Segment Start: DATASET RECORDS

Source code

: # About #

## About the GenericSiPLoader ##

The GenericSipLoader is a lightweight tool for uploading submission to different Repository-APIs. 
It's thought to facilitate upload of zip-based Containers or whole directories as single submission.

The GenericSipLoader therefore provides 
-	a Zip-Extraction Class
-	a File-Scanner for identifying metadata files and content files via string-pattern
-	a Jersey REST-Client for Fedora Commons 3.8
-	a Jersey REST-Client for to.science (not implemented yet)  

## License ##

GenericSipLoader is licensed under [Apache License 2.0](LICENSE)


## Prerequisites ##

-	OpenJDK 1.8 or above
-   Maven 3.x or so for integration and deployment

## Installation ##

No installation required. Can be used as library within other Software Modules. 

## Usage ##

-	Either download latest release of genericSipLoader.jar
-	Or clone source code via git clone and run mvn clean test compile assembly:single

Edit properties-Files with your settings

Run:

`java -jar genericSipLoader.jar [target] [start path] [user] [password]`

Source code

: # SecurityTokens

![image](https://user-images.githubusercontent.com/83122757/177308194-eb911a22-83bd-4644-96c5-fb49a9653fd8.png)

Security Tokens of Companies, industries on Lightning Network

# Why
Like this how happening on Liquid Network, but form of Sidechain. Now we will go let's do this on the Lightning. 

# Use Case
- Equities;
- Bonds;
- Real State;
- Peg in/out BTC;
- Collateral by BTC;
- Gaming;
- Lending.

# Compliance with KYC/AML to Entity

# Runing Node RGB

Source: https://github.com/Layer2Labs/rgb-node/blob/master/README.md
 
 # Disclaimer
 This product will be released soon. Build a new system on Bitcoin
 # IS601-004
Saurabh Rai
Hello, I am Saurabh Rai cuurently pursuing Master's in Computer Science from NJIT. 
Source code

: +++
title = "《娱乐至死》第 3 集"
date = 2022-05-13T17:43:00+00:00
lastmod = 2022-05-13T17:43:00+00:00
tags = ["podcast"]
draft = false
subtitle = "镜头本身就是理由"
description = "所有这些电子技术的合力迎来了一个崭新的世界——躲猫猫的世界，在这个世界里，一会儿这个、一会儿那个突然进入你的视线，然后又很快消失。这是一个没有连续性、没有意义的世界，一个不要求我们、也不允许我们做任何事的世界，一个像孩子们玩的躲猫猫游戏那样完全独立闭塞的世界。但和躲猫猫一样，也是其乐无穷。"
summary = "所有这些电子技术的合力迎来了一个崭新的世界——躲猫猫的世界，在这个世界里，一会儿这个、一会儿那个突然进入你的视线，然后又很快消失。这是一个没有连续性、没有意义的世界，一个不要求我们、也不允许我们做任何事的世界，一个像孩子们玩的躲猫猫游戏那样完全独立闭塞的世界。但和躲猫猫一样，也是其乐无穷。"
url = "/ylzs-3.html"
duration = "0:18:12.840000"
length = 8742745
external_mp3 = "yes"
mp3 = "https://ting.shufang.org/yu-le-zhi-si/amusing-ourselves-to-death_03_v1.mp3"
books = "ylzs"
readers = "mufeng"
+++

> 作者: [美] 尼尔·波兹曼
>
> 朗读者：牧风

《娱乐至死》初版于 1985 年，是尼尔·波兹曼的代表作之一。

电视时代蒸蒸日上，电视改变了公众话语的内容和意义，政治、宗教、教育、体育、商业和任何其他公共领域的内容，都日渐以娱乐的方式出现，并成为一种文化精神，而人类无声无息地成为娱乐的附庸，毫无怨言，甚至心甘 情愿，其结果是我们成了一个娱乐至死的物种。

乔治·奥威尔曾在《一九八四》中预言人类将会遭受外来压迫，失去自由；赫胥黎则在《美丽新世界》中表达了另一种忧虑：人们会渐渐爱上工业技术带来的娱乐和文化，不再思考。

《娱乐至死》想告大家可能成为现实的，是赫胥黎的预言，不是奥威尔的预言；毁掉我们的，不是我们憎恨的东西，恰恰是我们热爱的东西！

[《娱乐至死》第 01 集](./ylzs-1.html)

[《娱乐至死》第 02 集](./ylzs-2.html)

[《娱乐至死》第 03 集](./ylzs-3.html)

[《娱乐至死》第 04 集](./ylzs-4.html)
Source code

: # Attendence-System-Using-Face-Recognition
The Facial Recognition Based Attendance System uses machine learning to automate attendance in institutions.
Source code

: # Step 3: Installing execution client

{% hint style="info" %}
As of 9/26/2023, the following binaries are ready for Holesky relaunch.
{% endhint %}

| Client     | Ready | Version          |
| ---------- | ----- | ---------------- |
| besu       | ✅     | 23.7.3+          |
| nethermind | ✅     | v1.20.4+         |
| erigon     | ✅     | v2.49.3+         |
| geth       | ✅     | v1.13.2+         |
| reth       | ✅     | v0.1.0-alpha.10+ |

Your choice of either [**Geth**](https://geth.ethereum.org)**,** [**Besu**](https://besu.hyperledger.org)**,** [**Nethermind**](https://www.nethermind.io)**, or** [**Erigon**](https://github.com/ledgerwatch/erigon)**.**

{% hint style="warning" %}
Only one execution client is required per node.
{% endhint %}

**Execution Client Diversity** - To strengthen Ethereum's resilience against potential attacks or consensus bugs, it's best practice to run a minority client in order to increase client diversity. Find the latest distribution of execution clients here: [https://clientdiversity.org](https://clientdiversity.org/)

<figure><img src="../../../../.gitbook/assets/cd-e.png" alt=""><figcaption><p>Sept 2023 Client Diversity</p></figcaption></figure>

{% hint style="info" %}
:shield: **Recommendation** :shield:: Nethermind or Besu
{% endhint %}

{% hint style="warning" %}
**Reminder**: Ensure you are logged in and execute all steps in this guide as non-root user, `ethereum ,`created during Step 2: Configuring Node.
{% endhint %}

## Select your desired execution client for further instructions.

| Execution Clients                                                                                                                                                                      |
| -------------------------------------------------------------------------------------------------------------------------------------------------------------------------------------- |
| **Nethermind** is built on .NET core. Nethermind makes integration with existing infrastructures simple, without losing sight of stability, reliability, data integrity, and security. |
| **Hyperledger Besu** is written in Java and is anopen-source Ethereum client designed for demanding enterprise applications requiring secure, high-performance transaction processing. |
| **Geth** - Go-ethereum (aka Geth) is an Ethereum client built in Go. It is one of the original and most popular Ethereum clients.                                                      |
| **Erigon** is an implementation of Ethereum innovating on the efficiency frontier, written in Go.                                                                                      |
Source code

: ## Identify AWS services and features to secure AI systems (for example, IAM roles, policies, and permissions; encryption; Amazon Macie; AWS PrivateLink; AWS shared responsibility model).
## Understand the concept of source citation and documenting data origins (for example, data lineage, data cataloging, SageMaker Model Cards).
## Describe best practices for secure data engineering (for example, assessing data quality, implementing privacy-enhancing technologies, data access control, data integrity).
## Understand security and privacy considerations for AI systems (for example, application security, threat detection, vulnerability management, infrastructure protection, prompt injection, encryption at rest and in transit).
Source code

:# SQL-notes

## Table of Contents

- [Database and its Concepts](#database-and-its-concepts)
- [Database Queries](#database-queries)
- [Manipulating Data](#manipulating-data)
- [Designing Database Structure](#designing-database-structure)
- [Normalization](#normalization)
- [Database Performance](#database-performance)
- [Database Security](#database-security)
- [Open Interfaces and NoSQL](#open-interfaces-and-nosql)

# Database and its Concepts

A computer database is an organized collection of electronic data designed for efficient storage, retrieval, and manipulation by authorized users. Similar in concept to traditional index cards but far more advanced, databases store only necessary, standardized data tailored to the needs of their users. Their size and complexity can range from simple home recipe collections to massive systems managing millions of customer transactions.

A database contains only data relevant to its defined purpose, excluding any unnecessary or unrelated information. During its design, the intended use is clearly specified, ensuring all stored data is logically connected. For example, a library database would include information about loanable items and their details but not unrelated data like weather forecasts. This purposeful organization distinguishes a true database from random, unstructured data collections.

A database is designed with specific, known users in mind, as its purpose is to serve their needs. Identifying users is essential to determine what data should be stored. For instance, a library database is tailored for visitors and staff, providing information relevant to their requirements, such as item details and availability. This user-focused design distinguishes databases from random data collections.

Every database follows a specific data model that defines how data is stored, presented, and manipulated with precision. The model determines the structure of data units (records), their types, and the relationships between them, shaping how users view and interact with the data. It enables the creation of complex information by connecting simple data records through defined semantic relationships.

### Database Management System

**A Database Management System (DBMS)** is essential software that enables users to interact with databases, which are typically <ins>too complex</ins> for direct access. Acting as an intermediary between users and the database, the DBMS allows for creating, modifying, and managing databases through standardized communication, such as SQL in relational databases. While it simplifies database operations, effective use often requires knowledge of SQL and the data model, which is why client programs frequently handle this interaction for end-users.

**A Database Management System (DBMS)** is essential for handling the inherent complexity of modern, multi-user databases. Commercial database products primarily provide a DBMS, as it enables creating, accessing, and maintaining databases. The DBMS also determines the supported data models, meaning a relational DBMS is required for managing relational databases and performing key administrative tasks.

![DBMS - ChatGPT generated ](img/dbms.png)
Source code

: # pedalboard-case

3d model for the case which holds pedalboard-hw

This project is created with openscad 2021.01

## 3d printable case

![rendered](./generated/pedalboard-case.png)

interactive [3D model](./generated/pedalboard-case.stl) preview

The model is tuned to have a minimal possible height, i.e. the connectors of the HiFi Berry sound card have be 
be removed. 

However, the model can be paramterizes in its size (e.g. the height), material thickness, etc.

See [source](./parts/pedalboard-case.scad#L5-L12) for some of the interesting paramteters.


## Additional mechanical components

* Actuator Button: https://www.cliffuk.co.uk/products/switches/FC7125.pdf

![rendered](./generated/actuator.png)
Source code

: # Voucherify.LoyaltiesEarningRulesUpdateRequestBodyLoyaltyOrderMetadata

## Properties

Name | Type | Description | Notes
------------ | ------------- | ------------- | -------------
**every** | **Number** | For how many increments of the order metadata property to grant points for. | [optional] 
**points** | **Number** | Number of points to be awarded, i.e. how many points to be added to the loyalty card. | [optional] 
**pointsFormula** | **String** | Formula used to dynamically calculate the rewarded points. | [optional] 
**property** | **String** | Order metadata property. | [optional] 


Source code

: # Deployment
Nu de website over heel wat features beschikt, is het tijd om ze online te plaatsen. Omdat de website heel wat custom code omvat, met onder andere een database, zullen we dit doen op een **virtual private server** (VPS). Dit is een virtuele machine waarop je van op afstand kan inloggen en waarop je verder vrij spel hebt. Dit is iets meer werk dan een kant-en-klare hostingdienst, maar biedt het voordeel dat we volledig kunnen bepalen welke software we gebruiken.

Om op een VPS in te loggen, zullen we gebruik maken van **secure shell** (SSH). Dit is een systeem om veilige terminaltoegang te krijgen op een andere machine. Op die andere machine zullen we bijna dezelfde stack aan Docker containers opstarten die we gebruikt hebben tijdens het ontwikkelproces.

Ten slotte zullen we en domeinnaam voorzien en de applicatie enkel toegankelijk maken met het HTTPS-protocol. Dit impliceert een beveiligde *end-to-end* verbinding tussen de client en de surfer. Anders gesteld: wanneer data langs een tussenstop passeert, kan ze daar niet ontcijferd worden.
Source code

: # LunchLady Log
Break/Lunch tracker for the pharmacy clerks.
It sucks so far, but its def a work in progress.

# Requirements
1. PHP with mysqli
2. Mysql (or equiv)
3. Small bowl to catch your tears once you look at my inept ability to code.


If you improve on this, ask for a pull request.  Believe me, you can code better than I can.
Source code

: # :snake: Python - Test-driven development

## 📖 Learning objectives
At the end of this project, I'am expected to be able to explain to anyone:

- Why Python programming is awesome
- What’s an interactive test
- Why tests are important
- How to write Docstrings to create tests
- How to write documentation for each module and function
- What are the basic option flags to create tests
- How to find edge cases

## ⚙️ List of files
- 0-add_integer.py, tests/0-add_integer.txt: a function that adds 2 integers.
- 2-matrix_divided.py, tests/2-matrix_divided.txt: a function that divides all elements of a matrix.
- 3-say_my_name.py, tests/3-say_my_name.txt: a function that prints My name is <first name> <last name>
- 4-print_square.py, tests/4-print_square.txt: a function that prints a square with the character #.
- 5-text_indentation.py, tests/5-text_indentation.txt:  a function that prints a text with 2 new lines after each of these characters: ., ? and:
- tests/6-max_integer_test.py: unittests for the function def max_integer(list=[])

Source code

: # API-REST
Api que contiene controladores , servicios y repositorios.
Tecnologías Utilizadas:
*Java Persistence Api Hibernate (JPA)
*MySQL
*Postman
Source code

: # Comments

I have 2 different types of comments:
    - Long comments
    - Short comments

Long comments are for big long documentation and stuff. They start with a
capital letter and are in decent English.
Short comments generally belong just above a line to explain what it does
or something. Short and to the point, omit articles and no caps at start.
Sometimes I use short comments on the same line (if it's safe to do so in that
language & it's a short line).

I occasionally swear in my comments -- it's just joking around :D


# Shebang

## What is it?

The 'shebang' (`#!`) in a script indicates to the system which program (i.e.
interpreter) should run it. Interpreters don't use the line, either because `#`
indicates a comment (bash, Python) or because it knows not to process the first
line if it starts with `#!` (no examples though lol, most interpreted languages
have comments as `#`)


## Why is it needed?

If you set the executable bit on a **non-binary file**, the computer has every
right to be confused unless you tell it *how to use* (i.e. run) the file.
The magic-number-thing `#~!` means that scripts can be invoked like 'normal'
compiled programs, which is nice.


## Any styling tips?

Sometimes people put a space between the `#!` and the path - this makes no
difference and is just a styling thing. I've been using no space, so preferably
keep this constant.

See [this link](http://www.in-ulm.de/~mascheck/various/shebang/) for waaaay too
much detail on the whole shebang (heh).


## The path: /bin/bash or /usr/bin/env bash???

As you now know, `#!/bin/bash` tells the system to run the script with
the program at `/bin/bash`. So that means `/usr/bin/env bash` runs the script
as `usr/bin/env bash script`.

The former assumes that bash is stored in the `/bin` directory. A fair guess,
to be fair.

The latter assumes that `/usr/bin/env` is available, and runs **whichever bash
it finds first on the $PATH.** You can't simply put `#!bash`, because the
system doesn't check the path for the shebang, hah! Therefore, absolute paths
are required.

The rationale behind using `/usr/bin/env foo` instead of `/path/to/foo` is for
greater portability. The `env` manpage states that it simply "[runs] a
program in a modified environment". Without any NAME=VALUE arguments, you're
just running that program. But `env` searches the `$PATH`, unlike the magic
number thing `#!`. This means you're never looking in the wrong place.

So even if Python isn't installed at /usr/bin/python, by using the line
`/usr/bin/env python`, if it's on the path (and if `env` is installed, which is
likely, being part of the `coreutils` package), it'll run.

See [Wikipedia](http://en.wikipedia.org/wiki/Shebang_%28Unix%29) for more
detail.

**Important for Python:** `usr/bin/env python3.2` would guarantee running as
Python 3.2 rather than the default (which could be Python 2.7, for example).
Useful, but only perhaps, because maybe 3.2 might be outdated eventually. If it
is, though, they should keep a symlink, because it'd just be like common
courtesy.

Segment End: DATASET RECORDS

ABOUT THIS EXERCISE:
Tally the lines above that include "function", and reply with only the tally.

WRITTEN SOLUTION:
7